====== Records ======

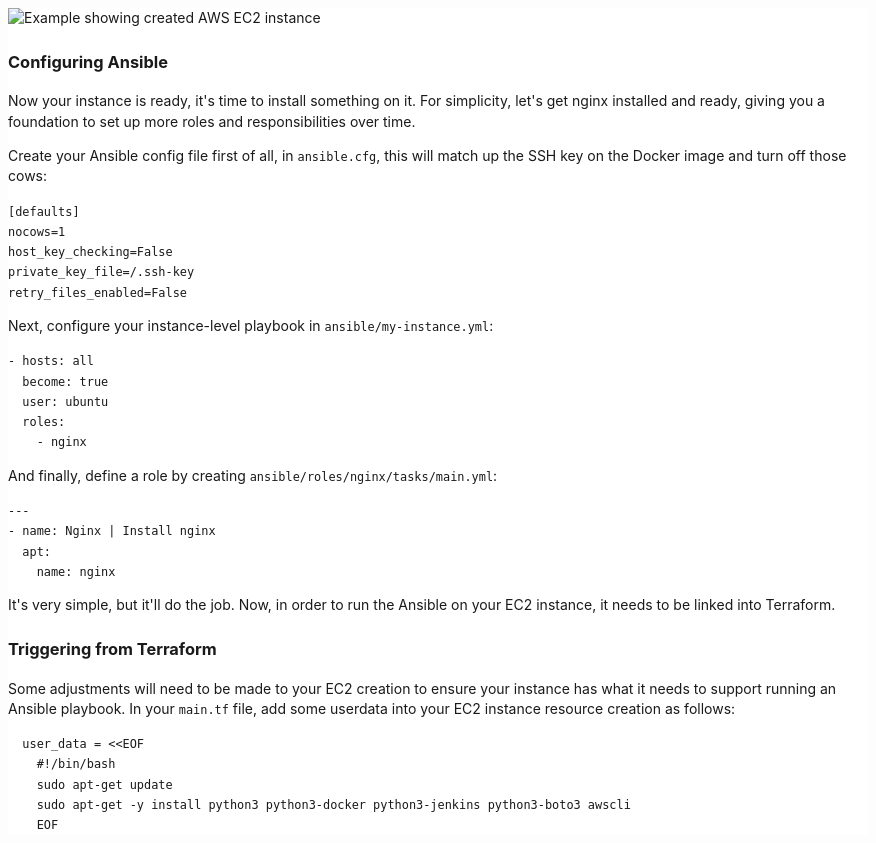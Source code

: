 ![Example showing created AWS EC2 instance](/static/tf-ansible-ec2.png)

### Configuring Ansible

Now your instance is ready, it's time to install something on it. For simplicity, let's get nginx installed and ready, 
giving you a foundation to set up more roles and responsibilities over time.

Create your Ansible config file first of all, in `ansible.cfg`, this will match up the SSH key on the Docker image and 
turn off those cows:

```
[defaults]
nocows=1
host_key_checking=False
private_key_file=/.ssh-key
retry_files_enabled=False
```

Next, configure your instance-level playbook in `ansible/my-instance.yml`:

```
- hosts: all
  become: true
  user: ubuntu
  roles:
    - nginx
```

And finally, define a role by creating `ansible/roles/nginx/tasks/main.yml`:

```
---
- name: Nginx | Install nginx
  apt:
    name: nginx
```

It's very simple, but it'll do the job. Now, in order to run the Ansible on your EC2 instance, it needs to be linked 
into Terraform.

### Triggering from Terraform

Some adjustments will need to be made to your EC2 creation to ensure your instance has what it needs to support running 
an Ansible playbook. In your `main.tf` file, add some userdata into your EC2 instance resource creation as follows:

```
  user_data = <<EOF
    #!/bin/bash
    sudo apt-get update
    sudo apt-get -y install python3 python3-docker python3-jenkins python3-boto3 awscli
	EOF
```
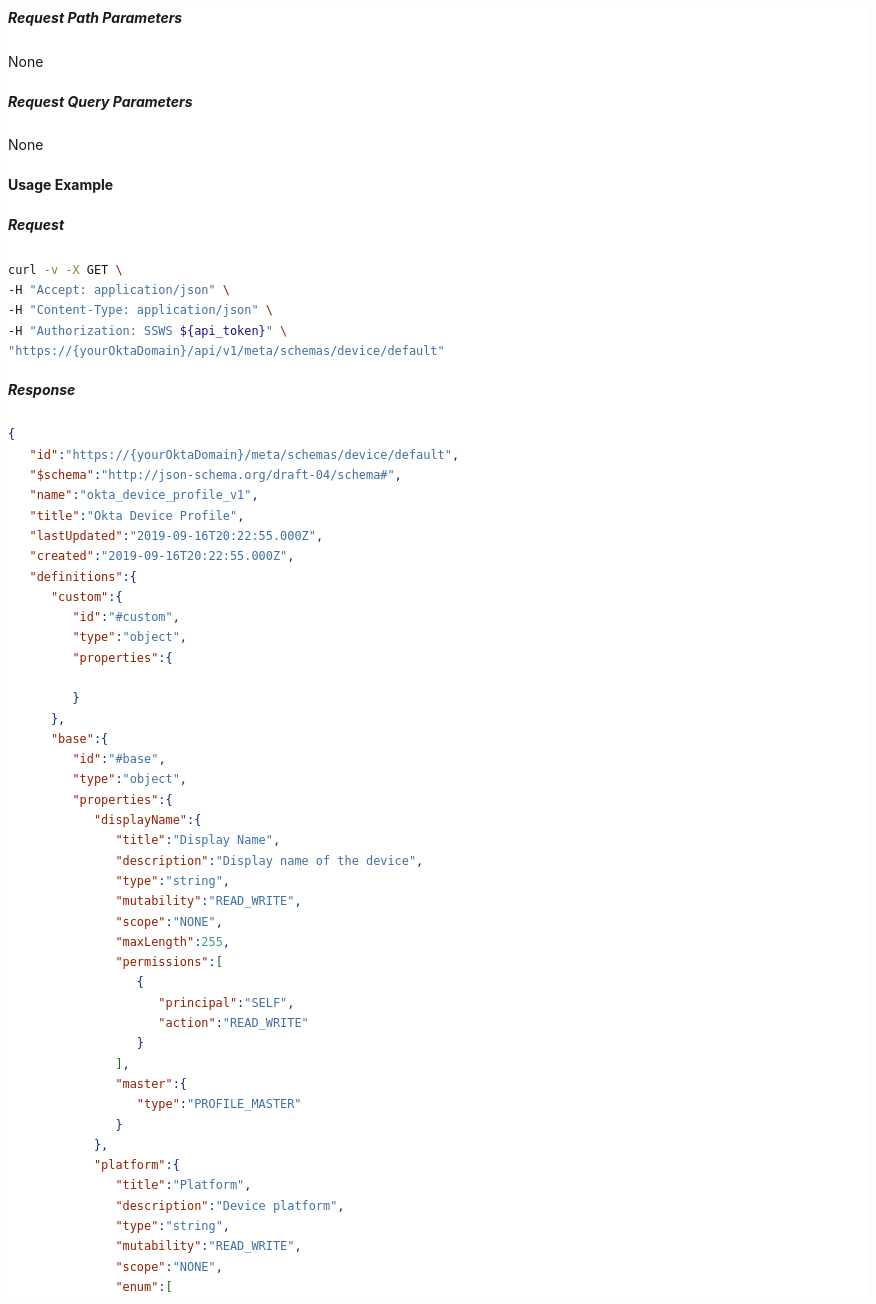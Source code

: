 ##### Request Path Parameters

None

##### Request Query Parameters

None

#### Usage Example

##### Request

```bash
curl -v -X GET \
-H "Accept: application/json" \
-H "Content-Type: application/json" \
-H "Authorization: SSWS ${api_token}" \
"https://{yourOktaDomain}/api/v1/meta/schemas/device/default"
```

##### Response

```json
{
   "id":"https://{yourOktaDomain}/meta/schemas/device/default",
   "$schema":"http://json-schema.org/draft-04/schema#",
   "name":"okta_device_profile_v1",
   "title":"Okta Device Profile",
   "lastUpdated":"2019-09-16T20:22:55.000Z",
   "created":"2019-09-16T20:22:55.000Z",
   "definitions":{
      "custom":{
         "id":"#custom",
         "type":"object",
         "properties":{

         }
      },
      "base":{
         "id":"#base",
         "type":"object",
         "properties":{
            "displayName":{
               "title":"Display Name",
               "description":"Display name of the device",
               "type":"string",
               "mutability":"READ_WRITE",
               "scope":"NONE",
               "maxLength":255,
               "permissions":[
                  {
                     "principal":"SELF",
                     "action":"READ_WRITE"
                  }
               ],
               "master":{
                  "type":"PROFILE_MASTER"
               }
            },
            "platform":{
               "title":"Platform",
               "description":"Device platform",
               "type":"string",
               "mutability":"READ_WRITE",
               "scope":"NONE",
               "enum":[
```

======

(Your instructions) Identify the lines above that contain the word "will", then copy them.

(Problem solution)
Create your Ansible config file first of all, in `ansible.cfg`, this will match up the SSH key on the Docker image and 
Some adjustments will need to be made to your EC2 creation to ensure your instance has what it needs to support running 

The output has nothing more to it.